Nabirye adds that this year’s theme is, therefore, critical to advocate and sensitise the public to always practice rooming-in or keeping the baby and mother together throughout the day and night.
Dr Kitaka observes that since preterm babies are usually small and weak to attach to breastfeed, breast expression is, therefore, the most recommended feeding approach.
Nabirye further explains that the mother should express breast milk for about three to four weeks, after which they should gradually start breastfeeding. Breast expression allows the mother to get both the fore and hind breastmilk and as Nabirye adds, the hind milk is fatty, and allows the baby to gain weight more quickly.
“This period allows the baby’s stomach capacity to develop fully. Mothers must, therefore, be supported to express breast milk and feed the babies using a cup, or spoon but not a bottle,” she adds.
Health for sick babies
According to sanfordhealth.org, if your baby is ill or suffering from acute respiratory distress syndrome, then immediate medical care prevents skin-to-skin time.
Neonatal intensive care unit (NICU) staff, who often include skin-to-skin care in their developmental care practices, will work with you to make skin-to-skin contact possible.
In NICU, a baby has more stress and emotional needs. Ongoing tests, noises and procedures are different from the quiet, warm womb the baby has known. Being able to hold these babies skin-to-skin, even with monitors attached and/or equipment attached to them, still has been shown to help them relax and be more contented.
One study even found that premature newborns who had prolonged skin-to-skin contact with their mothers while hospitalised actually had better survival odds.
Once you are home with your baby, it is still beneficial to make this practice a part of your day.
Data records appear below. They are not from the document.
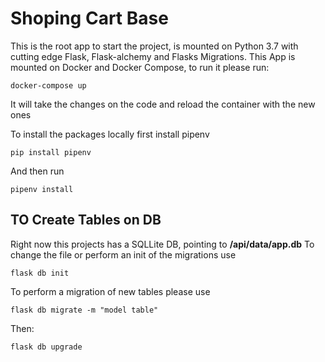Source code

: # Shoping Cart Base
This is the root app to start the project, is mounted on Python 3.7 with
cutting edge Flask, Flask-alchemy and Flasks Migrations.
This App is mounted on Docker and Docker Compose, to run it please run:

```
docker-compose up
```

It will take the changes on the code and reload the container with the new ones

To install the packages locally first install pipenv
```
pip install pipenv
```
And then run 
```
pipenv install
```

## TO Create Tables on DB
Right now this projects has a SQLLite DB, pointing to **/api/data/app.db** 
To change the file or perform an init of the migrations use
```
flask db init
```
To perform a migration
of new tables please use
```
flask db migrate -m "model table"
```
Then:
```
flask db upgrade
```
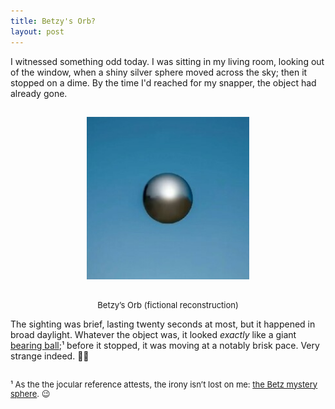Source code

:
 ```yaml
---
title: Betzy's Orb?
layout: post
---
```

 
I witnessed something odd today. I was sitting in my living room, looking out of the window, when a shiny silver sphere moved across the sky; then it stopped on a dime. By the time I'd reached for my snapper, the object had already gone.

<div>
  <center>
     <img style="padding-top: 15px; padding-bottom: 10px;" width="260px" src="https://raw.githubusercontent.com/martbetz/martbetz.github.io/main/_includes/custom/orb.jpg" alt="Object Art Impression">
  </center>
</div>

<p style="text-align:center; padding-top: 5px;">
  <font size="2">
  Betzy’s Orb (fictional reconstruction)
  </font>
</p>

The sighting was brief, lasting twenty seconds at most, but it happened in broad daylight. Whatever the object was, it looked *exactly* like a giant [bearing ball](https://en.m.wikipedia.org/wiki/Ball_(bearing));¹ before it stopped, it was moving at a notably brisk pace. Very strange indeed.&nbsp;👾🤔

<p style="padding-top: 15px; line-height: 1.1;">
<font size="2">
  ¹ As the the jocular reference attests, the irony isn’t lost on me: <a href="https://en.m.wikipedia.org/wiki/Betz_mystery_sphere">the Betz mystery sphere</a>. 😉
</font>
</p>
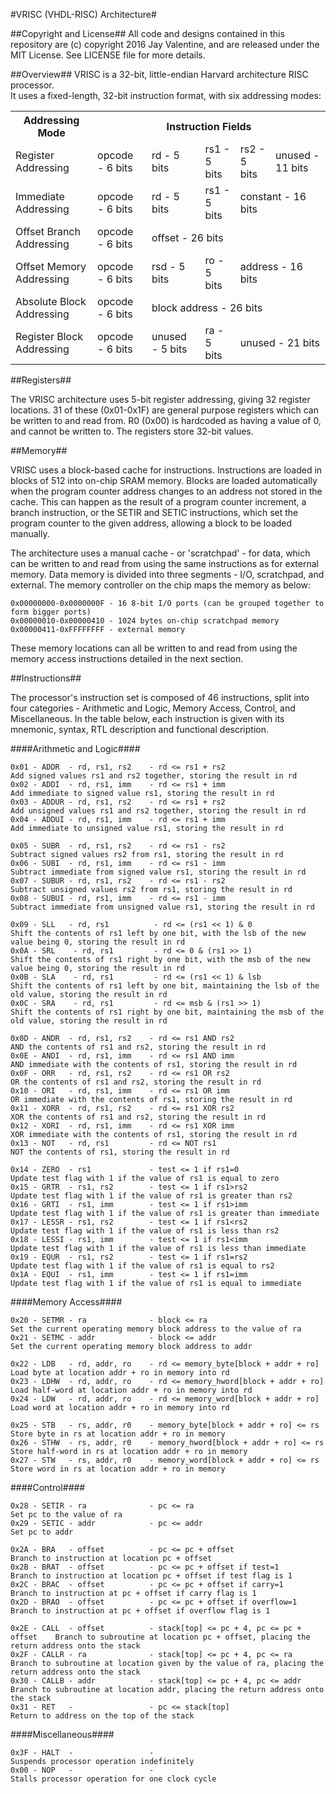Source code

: #VRISC (VHDL-RISC) Architecture#

##Copyright and License##
All code and designs contained in this repository are (c) copyright 2016 Jay Valentine, and are released under the MIT License.
See LICENSE file for more details.

##Overview##
VRISC is a 32-bit, little-endian Harvard architecture RISC processor. <br>
It uses a fixed-length, 32-bit instruction format, with six addressing modes:
<table>
  <tr>
    <th>Addressing Mode</th>
    <th colspan="5">Instruction Fields</th>
  </tr>
  
  <tr>
    <td>Register Addressing</td>
    <td>opcode - 6 bits</td>
    <td>rd - 5 bits</td>
    <td>rs1 - 5 bits</td>
    <td>rs2 - 5 bits</td>
    <td>unused - 11 bits</td>
  </tr>
  
  <tr>
    <td>Immediate Addressing</td>
    <td>opcode - 6 bits</td>
    <td>rd - 5 bits</td>
    <td>rs1 - 5 bits</td>
    <td colspan="2">constant - 16 bits</td>
  </tr>
  
  <tr>
    <td>Offset Branch Addressing</td>
    <td>opcode - 6 bits</td>
    <td colspan="4">offset - 26 bits</td>
  </tr>
  
  <tr>
    <td>Offset Memory Addressing</td>
    <td>opcode - 6 bits</td>
    <td>rsd - 5 bits</td>
    <td>ro - 5 bits</td>
    <td colspan="2">address - 16 bits</td>
  </tr>
  
  <tr>
    <td>Absolute Block Addressing</td>
    <td>opcode - 6 bits</td>
    <td colspan="4">block address - 26 bits</td>
  </tr>
  
  <tr>
    <td>Register Block Addressing</td>
    <td>opcode - 6 bits</td>
    <td>unused - 5 bits</td>
    <td>ra - 5 bits</td>
    <td colspan="2">unused - 21 bits</td>
  </tr>
</table>
    
##Registers##

The VRISC architecture uses 5-bit register addressing, giving 32 register locations. 31 of these (0x01-0x1F) are general purpose registers which can be written to and read from. R0 (0x00) is hardcoded as having a value of 0, and cannot be written to. The registers store 32-bit values.

##Memory##

VRISC uses a block-based cache for instructions. Instructions are loaded in blocks of 512 into on-chip SRAM memory. Blocks are loaded automatically when the program counter address changes to an address not stored in the cache. This can happen as the result of a program counter increment, a branch instruction, or the SETIR and SETIC instructions, which set the program counter to the given address, allowing a block to be loaded manually.

The architecture uses a manual cache - or 'scratchpad' - for data, which can be written to and read from using the same instructions as for external memory. Data memory is divided into three segments - I/O, scratchpad, and external. The memory controller on the chip maps the memory as below:
```
0x00000000-0x0000000F - 16 8-bit I/O ports (can be grouped together to form bigger ports)
0x00000010-0x00000410 - 1024 bytes on-chip scratchpad memory
0x00000411-0xFFFFFFFF - external memory
```
These memory locations can all be written to and read from using the memory access instructions detailed in the next section. 

##Instructions##

The processor's instruction set is composed of 46 instructions, split into four categories - Arithmetic and Logic, Memory Access, Control, and Miscellaneous. In the table below, each instruction is given with its mnemonic, syntax, RTL description and functional description.

####Arithmetic and Logic####
```
0x01 - ADDR  - rd, rs1, rs2    - rd <= rs1 + rs2                           Add signed values rs1 and rs2 together, storing the result in rd
0x02 - ADDI  - rd, rs1, imm    - rd <= rs1 + imm                           Add immediate to signed value rs1, storing the result in rd
0x03 - ADDUR - rd, rs1, rs2    - rd <= rs1 + rs2                           Add unsigned values rs1 and rs2 together, storing the result in rd
0x04 - ADDUI - rd, rs1, imm    - rd <= rs1 + imm                           Add immediate to unsigned value rs1, storing the result in rd

0x05 - SUBR  - rd, rs1, rs2    - rd <= rs1 - rs2                           Subtract signed values rs2 from rs1, storing the result in rd
0x06 - SUBI  - rd, rs1, imm    - rd <= rs1 - imm                           Subtract immediate from signed value rs1, storing the result in rd
0x07 - SUBUR - rd, rs1, rs2    - rd <= rs1 - rs2                           Subtract unsigned values rs2 from rs1, storing the result in rd
0x08 - SUBUI - rd, rs1, imm    - rd <= rs1 - imm                           Subtract immediate from unsigned value rs1, storing the result in rd

0x09 - SLL   - rd, rs1			- rd <= (rs1 << 1) & 0						Shift the contents of rs1 left by one bit, with the lsb of the new value being 0, storing the result in rd
0x0A - SRL	  - rd, rs1			- rd <= 0 & (rs1 >> 1)						Shift the contents of rs1 right by one bit, with the msb of the new value being 0, storing the result in rd
0x0B - SLA	  - rd, rs1			- rd <= (rs1 << 1) & lsb					Shift the contents of rs1 left by one bit, maintaining the lsb of the old value, storing the result in rd
0x0C - SRA	  - rd, rs1			- rd <= msb & (rs1 >> 1)					Shift the contents of rs1 right by one bit, maintaining the msb of the old value, storing the result in rd

0x0D - ANDR  - rd, rs1, rs2    - rd <= rs1 AND rs2                         AND the contents of rs1 and rs2, storing the result in rd
0x0E - ANDI  - rd, rs1, imm    - rd <= rs1 AND imm                         AND immediate with the contents of rs1, storing the result in rd
0x0F - ORR   - rd, rs1, rs2    - rd <= rs1 OR rs2                          OR the contents of rs1 and rs2, storing the result in rd
0x10 - ORI   - rd, rs1, imm    - rd <= rs1 OR imm                          OR immediate with the contents of rs1, storing the result in rd
0x11 - XORR  - rd, rs1, rs2    - rd <= rs1 XOR rs2                         XOR the contents of rs1 and rs2, storing the result in rd
0x12 - XORI  - rd, rs1, imm    - rd <= rs1 XOR imm                         XOR immediate with the contents of rs1, storing the result in rd
0x13 - NOT   - rd, rs1         - rd <= NOT rs1                             NOT the contents of rs1, storing the result in rd

0x14 - ZERO  - rs1             - test <= 1 if rs1=0                        Update test flag with 1 if the value of rs1 is equal to zero
0x15 - GRTR  - rs1, rs2        - test <= 1 if rs1>rs2                      Update test flag with 1 if the value of rs1 is greater than rs2
0x16 - GRTI  - rs1, imm        - test <= 1 if rs1>imm                      Update test flag with 1 if the value of rs1 is greater than immediate
0x17 - LESSR - rs1, rs2        - test <= 1 if rs1<rs2                      Update test flag with 1 if the value of rs1 is less than rs2
0x18 - LESSI - rs1, imm        - test <= 1 if rs1<imm                      Update test flag with 1 if the value of rs1 is less than immediate
0x19 - EQUR  - rs1, rs2        - test <= 1 if rs1=rs2                      Update test flag with 1 if the value of rs1 is equal to rs2
0x1A - EQUI  - rs1, imm        - test <= 1 if rs1=imm                      Update test flag with 1 if the value of rs1 is equal to immediate
```

####Memory Access####
```
0x20 - SETMR - ra              - block <= ra                               Set the current operating memory block address to the value of ra
0x21 - SETMC - addr            - block <= addr                             Set the current operating memory block address to addr

0x22 - LDB   - rd, addr, ro    - rd <= memory_byte[block + addr + ro]      Load byte at location addr + ro in memory into rd
0x23 - LDHW  - rd, addr, ro    - rd <= memory_hword[block + addr + ro]     Load half-word at location addr + ro in memory into rd
0x24 - LDW   - rd, addr, ro    - rd <= memory_word[block + addr + ro]      Load word at location addr + ro in memory into rd

0x25 - STB   - rs, addr, r0    - memory_byte[block + addr + ro] <= rs      Store byte in rs at location addr + ro in memory
0x26 - STHW  - rs, addr, r0    - memory_hword[block + addr + ro] <= rs     Store half-word in rs at location addr + ro in memory
0x27 - STW   - rs, addr, r0    - memory_word[block + addr + ro] <= rs      Store word in rs at location addr + ro in memory
```

####Control####
```
0x28 - SETIR - ra              - pc <= ra                                  Set pc to the value of ra
0x29 - SETIC - addr            - pc <= addr                                Set pc to addr

0x2A - BRA   - offset          - pc <= pc + offset                         Branch to instruction at location pc + offset
0x2B - BRAT  - offset          - pc <= pc + offset if test=1               Branch to instruction at location pc + offset if test flag is 1
0x2C - BRAC  - offset          - pc <= pc + offset if carry=1              Branch to instruction at pc + offset if carry flag is 1
0x2D - BRAO  - offset          - pc <= pc + offset if overflow=1           Branch to instruction at pc + offset if overflow flag is 1

0x2E - CALL  - offset          - stack[top] <= pc + 4, pc <= pc + offset	Branch to subroutine at location pc + offset, placing the return address onto the stack
0x2F - CALLR - ra              - stack[top] <= pc + 4, pc <= ra            Branch to subroutine at location given by the value of ra, placing the return address onto the stack
0x30 - CALLB - addr            - stack[top] <= pc + 4, pc <= addr          Branch to subroutine at location addr, placing the return address onto the stack
0x31 - RET   -                 - pc <= stack[top]                          Return to address on the top of the stack
```

####Miscellaneous####
```
0x3F - HALT  -                 -                                           Suspends processor operation indefinitely
0x00 - NOP   -                 -                                           Stalls processor operation for one clock cycle
```
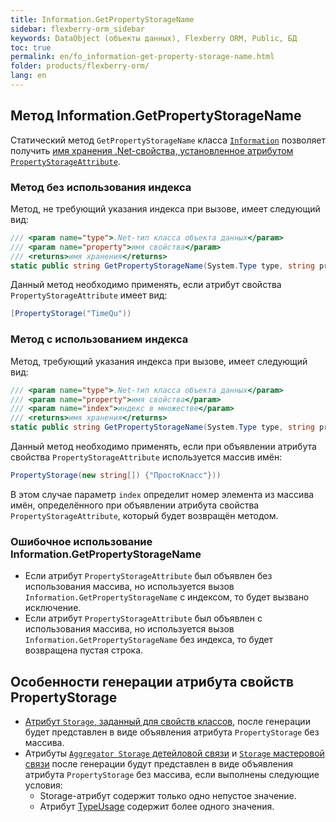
 ```yaml
---
title: Information.GetPropertyStorageName
sidebar: flexberry-orm_sidebar
keywords: DataObject (объекты данных), Flexberry ORM, Public, БД
toc: true
permalink: en/fo_information-get-property-storage-name.html
folder: products/flexberry-orm/
lang: en
---
```


## Метод Information.GetPropertyStorageName

Статический метод `GetPropertyStorageName` класса [`Information`](fo_information-class-as-metadata-supervisor.html) позволяет получить [имя хранения .Net-свойства, установленное атрибутом `PropertyStorageAttribute`](fo_data-objects-and-database-structures.html).

### Метод без использования индекса

Метод, не требующий указания индекса при вызове, имеет следующий вид:

``` csharp
/// <param name="type">.Net-тип класса объекта данных</param>
/// <param name="property">имя свойства</param>
/// <returns>имя хранения</returns>
static public string GetPropertyStorageName(System.Type type, string property)
```

Данный метод необходимо применять, если атрибут свойства `PropertyStorageAttribute` имеет вид:

``` csharp
[PropertyStorage("TimeQu"))
```

### Метод с использованием индекса

Метод, требующий указания индекса при вызове, имеет следующий вид:

``` csharp
/// <param name="type">.Net-тип класса объекта данных</param>
/// <param name="property">имя свойства</param>
/// <param name="index">индекс в множестве</param>
/// <returns>имя хранения</returns>
static public string GetPropertyStorageName(System.Type type, string property, int index)
```

Данный метод необходимо применять, если при объявлении атрибута свойства `PropertyStorageAttribute` используется массив имён:

``` csharp
PropertyStorage(new string[]) {"ПростоКласс"}))
```

В этом случае параметр `index` определит номер элемента из массива имён, определённого при объявлении атрибута свойства `PropertyStorageAttribute`, который будет возвращён методом.

### Ошибочное использование Information.GetPropertyStorageName

* Если атрибут `PropertyStorageAttribute` был объявлен без использования массива, но используется вызов `Information.GetPropertyStorageName` с индексом, то будет вызвано исключение.
* Если атрибут `PropertyStorageAttribute` был объявлен с использования массива, но используется вызов `Information.GetPropertyStorageName` без индекса, то будет возвращена пустая строка.

## Особенности генерации атрибута свойств PropertyStorage

* [Атрибут `Storage`, заданный для свойств классов](fo_attributes-class-data.html), после генерации будет представлен в виде объявления атрибута `PropertyStorage` без массива.
* Атрибуты [`Aggregator Storage` детейловой связи](fo_detail-associations-properties.html) и [`Storage` мастеровой связи](fd_master-association.html) после генерации будут представлен в виде объявления атрибута `PropertyStorage` без массива, если выполнены следующие условия:
  * Storage-атрибут содержит только одно непустое значение.
  * Атрибут [TypeUsage](fo_type-usage-problem.html) содержит более одного значения.








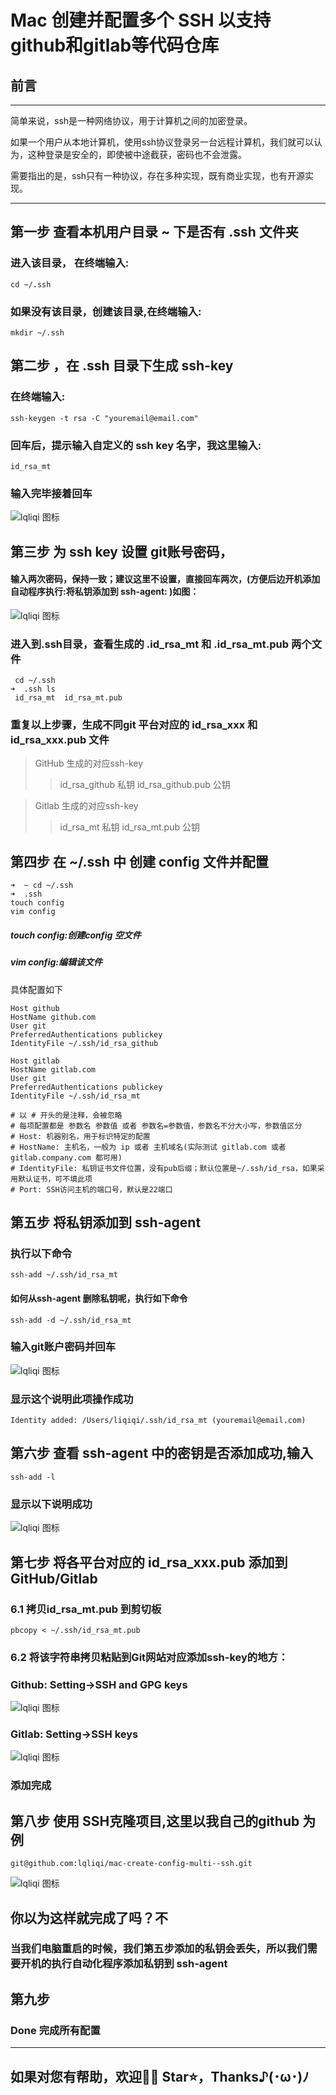 # Mac 创建并配置多个 SSH 以支持 github和gitlab等代码仓库

## 前言

***
简单来说，ssh是一种网络协议，用于计算机之间的加密登录。

如果一个用户从本地计算机，使用ssh协议登录另一台远程计算机，我们就可以认为，这种登录是安全的，即使被中途截获，密码也不会泄露。

需要指出的是，ssh只有一种协议，存在多种实现，既有商业实现，也有开源实现。
* * *
## 第一步 查看本机用户目录 ~ 下是否有 .ssh 文件夹 
### 进入该目录， 在终端输入:
```
cd ~/.ssh
```
### 如果没有该目录，创建该目录,在终端输入:
```
mkdir ~/.ssh
```
## 第二步 ，在 .ssh 目录下生成 ssh-key
### 在终端输入:
```
ssh-keygen -t rsa -C "youremail@email.com"
```

### 回车后，提示输入自定义的 ssh key 名字，我这里输入:
```
id_rsa_mt
```
### 输入完毕接着回车
![lqliqi 图标](https://github.com/lqliqi/mac-create-config-multi--ssh/blob/main/imges/1.png?raw=true "生成ssh-key")

## 第三步 为 ssh key 设置 git账号密码，
#### 输入两次密码，保持一致；建议这里不设置，直接回车两次，(方便后边开机添加自动程序执行:将私钥添加到 ssh-agent: )如图：
![lqliqi 图标](https://github.com/lqliqi/mac-create-config-multi--ssh/blob/main/imges/2.png?raw=true "为ssh-key设置密码")

### 进入到.ssh目录，查看生成的 .id_rsa_mt 和 .id_rsa_mt.pub 两个文件
```
 cd ~/.ssh
➜  .ssh ls
 id_rsa_mt  id_rsa_mt.pub
```
### 重复以上步骤，生成不同git 平台对应的 id_rsa_xxx 和 id_rsa_xxx.pub 文件

> GitHub 生成的对应ssh-key
> > id_rsa_github 私钥
> > id_rsa_github.pub 公钥

> Gitlab 生成的对应ssh-key 
> > id_rsa_mt 私钥
> > id_rsa_mt.pub 公钥

## 第四步 在 ~/.ssh 中 创建 config 文件并配置
```
➜  ~ cd ~/.ssh
➜  .ssh
touch config
vim config
```
##### touch config:创建config 空文件
##### vim config:编辑该文件

具体配置如下
```
Host github
HostName github.com
User git
PreferredAuthentications publickey
IdentityFile ~/.ssh/id_rsa_github

Host gitlab
HostName gitlab.com
User git
PreferredAuthentications publickey
IdentityFile ~/.ssh/id_rsa_mt

# 以 # 开头的是注释，会被忽略
# 每项配置都是 参数名 参数值 或者 参数名=参数值，参数名不分大小写，参数值区分
# Host: 机器别名，用于标识特定的配置
# HostName: 主机名，一般为 ip 或者 主机域名(实际测试 gitlab.com 或者 gitlab.company.com 都可用)
# IdentityFile: 私钥证书文件位置，没有pub后缀；默认位置是~/.ssh/id_rsa，如果采用默认证书，可不填此项
# Port: SSH访问主机的端口号，默认是22端口
```

## 第五步 将私钥添加到 ssh-agent
### 执行以下命令
```
ssh-add ~/.ssh/id_rsa_mt
```
#### 如何从ssh-agent 删除私钥呢，执行如下命令

```
ssh-add -d ~/.ssh/id_rsa_mt
```

### 输入git账户密码并回车
![lqliqi 图标](https://github.com/lqliqi/mac-create-config-multi--ssh/blob/main/imges/4.png?raw=true "私钥添加到ssh-agent")

### 显示这个说明此项操作成功
```
Identity added: /Users/liqiqi/.ssh/id_rsa_mt (youremail@email.com)
```

## 第六步 查看 ssh-agent 中的密钥是否添加成功,输入
```
ssh-add -l
```
### 显示以下说明成功
![lqliqi 图标](https://github.com/lqliqi/mac-create-config-multi--ssh/blob/main/imges/6.png?raw=true "查看ssh-agent 秘钥")

## 第七步 将各平台对应的 id_rsa_xxx.pub 添加到 GitHub/Gitlab

### 6.1 拷贝id_rsa_mt.pub 到剪切板
```
pbcopy < ~/.ssh/id_rsa_mt.pub
```

### 6.2 将该字符串拷贝粘贴到Git网站对应添加ssh-key的地方：

### Github: Setting->SSH and GPG keys
![lqliqi 图标](https://github.com/lqliqi/mac-create-config-multi--ssh/blob/main/imges/9.png?raw=true "github 添加 ssh key")
### Gitlab: Setting->SSH keys
![lqliqi 图标](https://github.com/lqliqi/mac-create-config-multi--ssh/blob/main/imges/8.png?raw=true "gitlab 添加 ssh key")
### 添加完成
## 第八步 使用 SSH克隆项目,这里以我自己的github 为例
```
git@github.com:lqliqi/mac-create-config-multi--ssh.git
```

![lqliqi 图标](https://github.com/lqliqi/mac-create-config-multi--ssh/blob/main/imges/7.png?raw=true "克隆项目 git clone")

## 你以为这样就完成了吗？不
### 当我们电脑重启的时候，我们第五步添加的私钥会丢失，所以我们需要开机的执行自动化程序添加私钥到 ssh-agent

## 第九步 

### Done 完成所有配置
----------
## 如果对您有帮助，欢迎👏🏻 Star⭐️，Thanks♪(･ω･)ﾉ
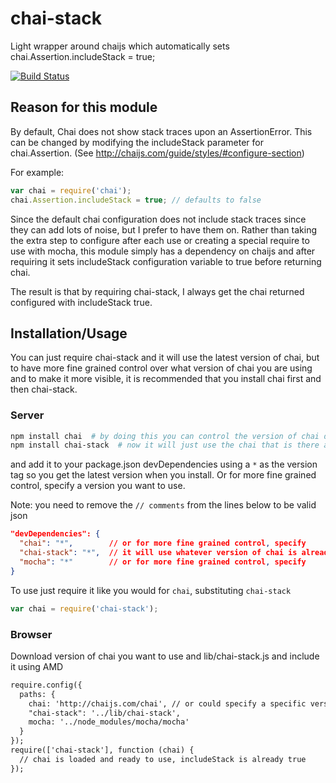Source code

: # chai-stack

Light wrapper around chaijs which automatically sets chai.Assertion.includeStack = true;

[![Build Status](https://secure.travis-ci.org/jeffbski/chai-stack.png?branch=master)](http://travis-ci.org/jeffbski/chai-stack)

## Reason for this module

By default, Chai does not show stack traces upon an AssertionError. This can be changed by modifying the includeStack parameter for chai.Assertion. (See http://chaijs.com/guide/styles/#configure-section)

For example:

```javascript
var chai = require('chai');
chai.Assertion.includeStack = true; // defaults to false
```

Since the default chai configuration does not include stack traces since they can add lots of noise, but I prefer to have them on. Rather than taking the extra step to configure after each use or creating a special require to use with mocha, this module simply has a dependency on chaijs and after requiring it sets includeStack configuration variable to true before returning chai.

The result is that by requiring chai-stack, I always get the chai returned configured with includeStack true.

## Installation/Usage

You can just require chai-stack and it will use the latest version of chai, but to have more fine grained control over what version of chai you are using and to make it more visible, it is recommended that you install chai first and then chai-stack.

### Server

```bash
npm install chai  # by doing this you can control the version of chai directly
npm install chai-stack  # now it will just use the chai that is there already
```

and add it to your package.json devDependencies using a `*` as the version tag so you get the latest version when you install. Or for more fine grained control, specify a version you want to use.

Note: you need to remove the `// comments` from the lines below to be valid json

```json
"devDependencies": {
  "chai": "*",        // or for more fine grained control, specify
  "chai-stack": "*",  // it will use whatever version of chai is already installed
  "mocha": "*"        // or for more fine grained control, specify
}
```

To use just require it like you would for `chai`, substituting `chai-stack`

```javascript
var chai = require('chai-stack');
```


### Browser

Download version of chai you want to use and lib/chai-stack.js and include it using AMD

```html
require.config({
  paths: {
    chai: 'http://chaijs.com/chai', // or could specify a specific version or local path
    "chai-stack": '../lib/chai-stack',
    mocha: '../node_modules/mocha/mocha'
  }
});
require(['chai-stack'], function (chai) {
  // chai is loaded and ready to use, includeStack is already true
});
```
While only in a diaper, snuggle your baby upright on your chest. Revel in the closeness and tactile comfort you both are enjoying. If the air is a bit chilly, place a blanket loosely over both of you. Make these sessions as comforting as you can. Avoid diaper changing or other tasks that might make baby unhappy before you start.
Good times to work it into your home routine include during breast or bottle-feeding, first thing in the morning or right after baths. Try to keep the baby in position for an hour because this allows them to go through a full sleep and wake cycle. Being on their mother’s chest helps your baby settle in better to that rhythm.
Babies can benefit from skin-to-skin for months. Some experts recommend it for at least three months for full-term babies and six months for premature babies. So snuggle up with your baby and enjoy the experience of being a parent.
When a mother and baby are together, hormones that regulate lactation balance out, helping the mother to produce more milk and breastfeed more successfully. Newborns’ heightened sense of smell helps them seek out the nipple and begin breastfeeding more quickly when placed skin-to-skin. One study showed that mothers who practiced kangaroo care were more likely to breastfeed exclusively and for longer periods.
What about fathers?
If you are the father, hold your baby on your bare chest. You will enjoy the emotional benefits and the intimacy it creates between you and your newborn child. Knowing you are improving your baby’s health is also a plus.